◆ **WORK TO BE COMPLETED**: Under this line are the records; repeat exactly the lines starting at the one containing "adding some new" and ending at the one containing "## Configuration", omitting pictures.

╭─ DATA RECORDS

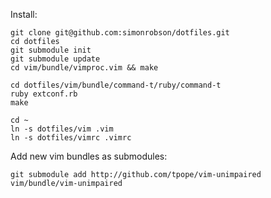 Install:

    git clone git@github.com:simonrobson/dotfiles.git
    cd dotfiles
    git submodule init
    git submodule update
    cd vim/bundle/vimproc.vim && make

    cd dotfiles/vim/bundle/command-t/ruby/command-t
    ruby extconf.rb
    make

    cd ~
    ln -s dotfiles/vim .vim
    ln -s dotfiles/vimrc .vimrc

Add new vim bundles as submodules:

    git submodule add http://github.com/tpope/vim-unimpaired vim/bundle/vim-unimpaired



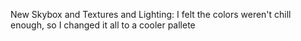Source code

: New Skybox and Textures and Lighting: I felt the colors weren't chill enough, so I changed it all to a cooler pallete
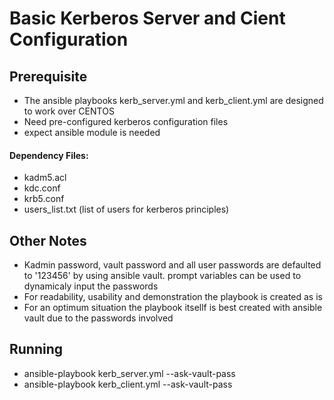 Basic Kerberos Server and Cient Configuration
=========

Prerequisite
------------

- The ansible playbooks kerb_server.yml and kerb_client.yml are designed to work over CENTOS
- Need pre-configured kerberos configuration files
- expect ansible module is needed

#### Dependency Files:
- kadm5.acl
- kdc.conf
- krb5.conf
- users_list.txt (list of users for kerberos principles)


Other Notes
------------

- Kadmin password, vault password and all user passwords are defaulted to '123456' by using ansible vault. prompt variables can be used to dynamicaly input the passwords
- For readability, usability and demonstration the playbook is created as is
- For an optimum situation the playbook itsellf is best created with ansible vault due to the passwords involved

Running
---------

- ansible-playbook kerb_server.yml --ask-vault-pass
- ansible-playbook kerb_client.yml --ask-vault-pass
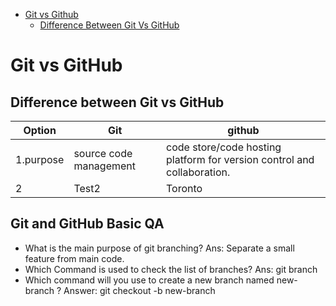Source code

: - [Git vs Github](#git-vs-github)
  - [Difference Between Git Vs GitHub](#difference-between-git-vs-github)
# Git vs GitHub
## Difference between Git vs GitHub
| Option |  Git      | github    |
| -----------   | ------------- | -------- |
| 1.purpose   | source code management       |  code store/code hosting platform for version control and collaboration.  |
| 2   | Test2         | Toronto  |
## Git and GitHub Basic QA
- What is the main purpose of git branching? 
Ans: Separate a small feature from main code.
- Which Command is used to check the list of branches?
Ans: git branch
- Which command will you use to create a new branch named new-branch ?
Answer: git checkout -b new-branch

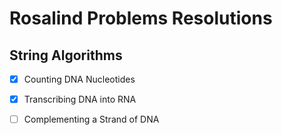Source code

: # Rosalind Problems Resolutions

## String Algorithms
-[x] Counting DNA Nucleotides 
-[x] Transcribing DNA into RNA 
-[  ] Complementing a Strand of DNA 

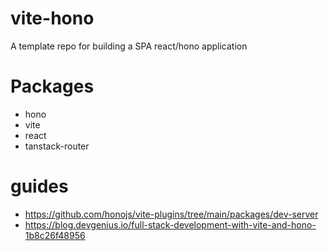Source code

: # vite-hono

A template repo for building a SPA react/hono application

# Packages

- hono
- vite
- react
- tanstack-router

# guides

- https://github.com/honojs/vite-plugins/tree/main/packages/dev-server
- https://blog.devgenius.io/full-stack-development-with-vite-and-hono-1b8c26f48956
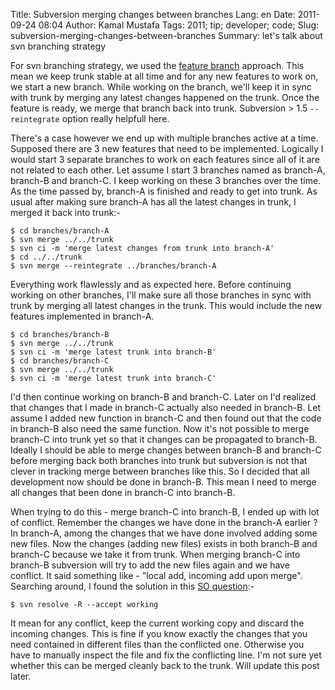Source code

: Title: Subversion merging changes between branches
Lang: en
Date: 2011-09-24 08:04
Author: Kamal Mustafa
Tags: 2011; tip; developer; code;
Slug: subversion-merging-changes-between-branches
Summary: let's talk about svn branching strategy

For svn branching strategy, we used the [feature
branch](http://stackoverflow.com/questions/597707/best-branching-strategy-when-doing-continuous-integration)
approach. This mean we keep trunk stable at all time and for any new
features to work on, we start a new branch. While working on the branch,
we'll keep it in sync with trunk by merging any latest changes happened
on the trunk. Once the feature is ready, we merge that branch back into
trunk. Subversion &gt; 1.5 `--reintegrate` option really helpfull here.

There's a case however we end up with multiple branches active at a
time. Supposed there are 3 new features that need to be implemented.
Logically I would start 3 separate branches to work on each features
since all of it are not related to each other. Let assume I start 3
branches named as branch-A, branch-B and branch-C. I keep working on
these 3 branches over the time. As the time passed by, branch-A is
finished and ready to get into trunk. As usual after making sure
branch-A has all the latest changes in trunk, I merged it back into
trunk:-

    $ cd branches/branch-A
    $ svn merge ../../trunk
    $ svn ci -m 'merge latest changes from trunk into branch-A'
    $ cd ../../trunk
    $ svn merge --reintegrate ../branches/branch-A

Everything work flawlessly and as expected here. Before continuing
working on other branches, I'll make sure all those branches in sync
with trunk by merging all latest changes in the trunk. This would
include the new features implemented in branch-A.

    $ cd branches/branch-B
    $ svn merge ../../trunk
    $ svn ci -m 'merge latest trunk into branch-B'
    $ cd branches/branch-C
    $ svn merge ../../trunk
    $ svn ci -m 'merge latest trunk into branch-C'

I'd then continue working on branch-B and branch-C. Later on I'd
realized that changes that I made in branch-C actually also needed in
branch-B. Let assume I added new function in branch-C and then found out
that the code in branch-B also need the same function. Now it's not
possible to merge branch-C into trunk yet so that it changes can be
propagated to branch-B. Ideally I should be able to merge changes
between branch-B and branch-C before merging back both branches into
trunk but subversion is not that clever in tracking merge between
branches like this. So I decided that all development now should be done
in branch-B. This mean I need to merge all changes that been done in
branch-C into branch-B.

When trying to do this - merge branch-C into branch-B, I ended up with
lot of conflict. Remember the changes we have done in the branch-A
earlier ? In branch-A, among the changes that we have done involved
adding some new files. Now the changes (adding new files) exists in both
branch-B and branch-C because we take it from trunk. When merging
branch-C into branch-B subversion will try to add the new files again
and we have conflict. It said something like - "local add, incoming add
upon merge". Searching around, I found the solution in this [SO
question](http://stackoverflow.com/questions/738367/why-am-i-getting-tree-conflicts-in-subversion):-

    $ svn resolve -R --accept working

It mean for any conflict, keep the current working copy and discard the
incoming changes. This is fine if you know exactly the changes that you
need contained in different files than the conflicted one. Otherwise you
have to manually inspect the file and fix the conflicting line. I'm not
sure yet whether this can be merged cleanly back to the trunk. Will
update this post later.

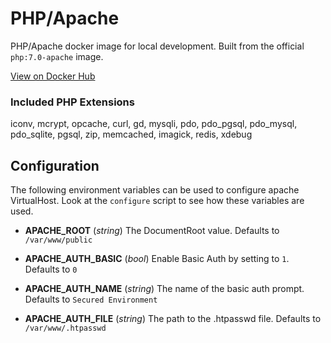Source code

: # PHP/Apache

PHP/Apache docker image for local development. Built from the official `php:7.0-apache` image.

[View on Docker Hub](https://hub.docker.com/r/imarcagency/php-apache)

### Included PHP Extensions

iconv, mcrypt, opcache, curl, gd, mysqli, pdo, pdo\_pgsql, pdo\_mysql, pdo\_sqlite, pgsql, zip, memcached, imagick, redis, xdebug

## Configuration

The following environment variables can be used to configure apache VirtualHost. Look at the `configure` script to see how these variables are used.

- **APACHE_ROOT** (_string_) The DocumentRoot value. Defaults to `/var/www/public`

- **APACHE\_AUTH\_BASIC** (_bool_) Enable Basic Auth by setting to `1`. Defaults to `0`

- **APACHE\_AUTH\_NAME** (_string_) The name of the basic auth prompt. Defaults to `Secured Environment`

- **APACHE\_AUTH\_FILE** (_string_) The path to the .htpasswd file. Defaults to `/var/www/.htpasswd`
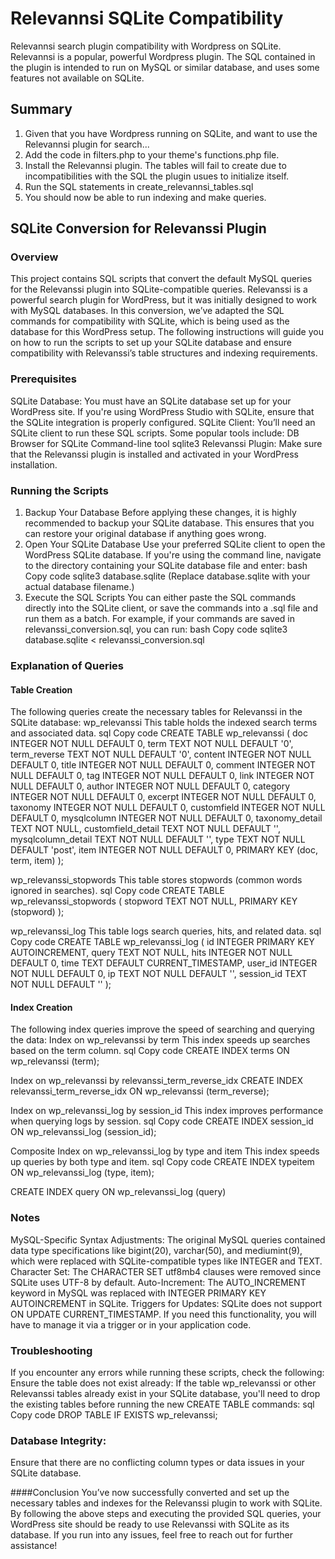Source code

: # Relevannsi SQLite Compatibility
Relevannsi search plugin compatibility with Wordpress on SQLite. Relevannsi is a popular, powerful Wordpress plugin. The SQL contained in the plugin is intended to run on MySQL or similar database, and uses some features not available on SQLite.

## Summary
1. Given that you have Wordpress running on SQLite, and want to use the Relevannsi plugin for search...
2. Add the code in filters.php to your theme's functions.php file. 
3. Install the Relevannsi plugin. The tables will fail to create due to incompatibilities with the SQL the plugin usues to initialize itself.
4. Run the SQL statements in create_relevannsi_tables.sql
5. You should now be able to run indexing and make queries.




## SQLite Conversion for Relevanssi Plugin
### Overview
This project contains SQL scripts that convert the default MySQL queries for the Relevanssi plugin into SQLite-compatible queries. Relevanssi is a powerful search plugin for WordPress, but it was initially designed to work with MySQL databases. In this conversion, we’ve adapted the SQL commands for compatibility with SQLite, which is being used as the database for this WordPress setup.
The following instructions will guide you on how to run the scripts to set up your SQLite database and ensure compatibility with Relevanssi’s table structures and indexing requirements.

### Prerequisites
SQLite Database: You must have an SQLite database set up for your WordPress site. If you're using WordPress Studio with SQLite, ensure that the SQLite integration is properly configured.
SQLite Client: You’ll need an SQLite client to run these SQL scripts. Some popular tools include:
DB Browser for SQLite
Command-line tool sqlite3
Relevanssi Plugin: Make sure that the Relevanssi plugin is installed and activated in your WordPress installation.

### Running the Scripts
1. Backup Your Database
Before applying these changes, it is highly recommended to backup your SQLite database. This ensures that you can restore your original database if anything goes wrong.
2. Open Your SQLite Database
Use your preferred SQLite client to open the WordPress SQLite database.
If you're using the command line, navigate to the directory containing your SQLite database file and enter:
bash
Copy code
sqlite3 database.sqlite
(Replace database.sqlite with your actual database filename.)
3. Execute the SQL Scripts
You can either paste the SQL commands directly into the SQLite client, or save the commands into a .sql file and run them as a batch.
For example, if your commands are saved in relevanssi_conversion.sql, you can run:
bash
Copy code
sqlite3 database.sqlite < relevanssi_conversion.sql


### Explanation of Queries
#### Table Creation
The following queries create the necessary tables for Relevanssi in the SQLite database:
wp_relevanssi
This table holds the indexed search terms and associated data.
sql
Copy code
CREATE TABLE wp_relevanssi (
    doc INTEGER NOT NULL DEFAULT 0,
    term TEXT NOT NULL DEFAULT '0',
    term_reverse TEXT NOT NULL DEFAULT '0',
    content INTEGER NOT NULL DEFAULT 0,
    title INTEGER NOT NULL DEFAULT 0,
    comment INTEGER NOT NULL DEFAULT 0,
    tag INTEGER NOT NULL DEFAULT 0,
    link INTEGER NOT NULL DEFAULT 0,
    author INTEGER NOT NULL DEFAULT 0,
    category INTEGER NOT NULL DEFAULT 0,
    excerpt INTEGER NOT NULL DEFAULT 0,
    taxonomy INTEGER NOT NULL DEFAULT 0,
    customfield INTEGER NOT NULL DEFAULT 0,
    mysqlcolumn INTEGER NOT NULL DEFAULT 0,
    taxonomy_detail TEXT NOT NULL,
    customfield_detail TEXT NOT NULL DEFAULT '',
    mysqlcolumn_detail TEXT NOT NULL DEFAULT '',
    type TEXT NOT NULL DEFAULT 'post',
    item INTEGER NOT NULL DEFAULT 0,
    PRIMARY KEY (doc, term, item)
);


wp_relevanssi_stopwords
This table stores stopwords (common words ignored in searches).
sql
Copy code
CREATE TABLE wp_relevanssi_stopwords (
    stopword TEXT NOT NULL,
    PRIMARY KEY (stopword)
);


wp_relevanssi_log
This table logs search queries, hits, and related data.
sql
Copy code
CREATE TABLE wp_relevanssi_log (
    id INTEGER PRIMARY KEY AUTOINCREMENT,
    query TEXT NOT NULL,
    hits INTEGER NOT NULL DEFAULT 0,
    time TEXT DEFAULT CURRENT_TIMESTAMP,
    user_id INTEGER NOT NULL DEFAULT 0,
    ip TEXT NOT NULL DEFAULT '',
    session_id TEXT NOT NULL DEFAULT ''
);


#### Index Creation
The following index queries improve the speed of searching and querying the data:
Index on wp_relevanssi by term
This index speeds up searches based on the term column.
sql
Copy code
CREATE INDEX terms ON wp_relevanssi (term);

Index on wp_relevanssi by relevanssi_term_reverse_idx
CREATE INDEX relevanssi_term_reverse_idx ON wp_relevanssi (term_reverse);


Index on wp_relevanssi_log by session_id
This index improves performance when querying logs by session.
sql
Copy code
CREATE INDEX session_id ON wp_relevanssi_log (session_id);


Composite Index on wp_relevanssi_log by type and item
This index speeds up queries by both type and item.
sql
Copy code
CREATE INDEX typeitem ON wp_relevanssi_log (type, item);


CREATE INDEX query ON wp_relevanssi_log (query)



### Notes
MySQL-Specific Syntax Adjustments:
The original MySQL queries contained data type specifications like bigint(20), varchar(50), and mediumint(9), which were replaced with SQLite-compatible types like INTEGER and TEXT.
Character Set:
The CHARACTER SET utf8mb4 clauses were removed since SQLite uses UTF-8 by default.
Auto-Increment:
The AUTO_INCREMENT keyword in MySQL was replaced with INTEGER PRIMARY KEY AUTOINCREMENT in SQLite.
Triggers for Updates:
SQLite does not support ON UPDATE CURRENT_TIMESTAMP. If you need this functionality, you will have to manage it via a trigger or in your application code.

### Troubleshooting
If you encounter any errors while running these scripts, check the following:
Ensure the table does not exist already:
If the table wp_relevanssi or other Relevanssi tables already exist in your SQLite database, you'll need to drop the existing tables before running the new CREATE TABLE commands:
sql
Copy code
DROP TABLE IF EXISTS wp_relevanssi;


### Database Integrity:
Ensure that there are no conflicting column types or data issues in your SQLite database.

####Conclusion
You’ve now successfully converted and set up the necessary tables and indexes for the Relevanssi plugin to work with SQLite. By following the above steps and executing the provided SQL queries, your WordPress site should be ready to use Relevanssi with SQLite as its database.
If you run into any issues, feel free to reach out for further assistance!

╰─

◆ **RESPONSE**:
adding some new files. Now the changes (adding new files) exists in both
branch-B and branch-C because we take it from trunk. When merging
branch-C into branch-B subversion will try to add the new files again
and we have conflict. It said something like - "local add, incoming add
upon merge". Searching around, I found the solution in this [SO
question](http://stackoverflow.com/questions/738367/why-am-i-getting-tree-conflicts-in-subversion):-

    $ svn resolve -R --accept working

It mean for any conflict, keep the current working copy and discard the
incoming changes. This is fine if you know exactly the changes that you
need contained in different files than the conflicted one. Otherwise you
have to manually inspect the file and fix the conflicting line. I'm not
sure yet whether this can be merged cleanly back to the trunk. Will
update this post later.

Source code

: # PHP/Apache

PHP/Apache docker image for local development. Built from the official `php:7.0-apache` image.

[View on Docker Hub](https://hub.docker.com/r/imarcagency/php-apache)

### Included PHP Extensions

iconv, mcrypt, opcache, curl, gd, mysqli, pdo, pdo\_pgsql, pdo\_mysql, pdo\_sqlite, pgsql, zip, memcached, imagick, redis, xdebug

## Configuration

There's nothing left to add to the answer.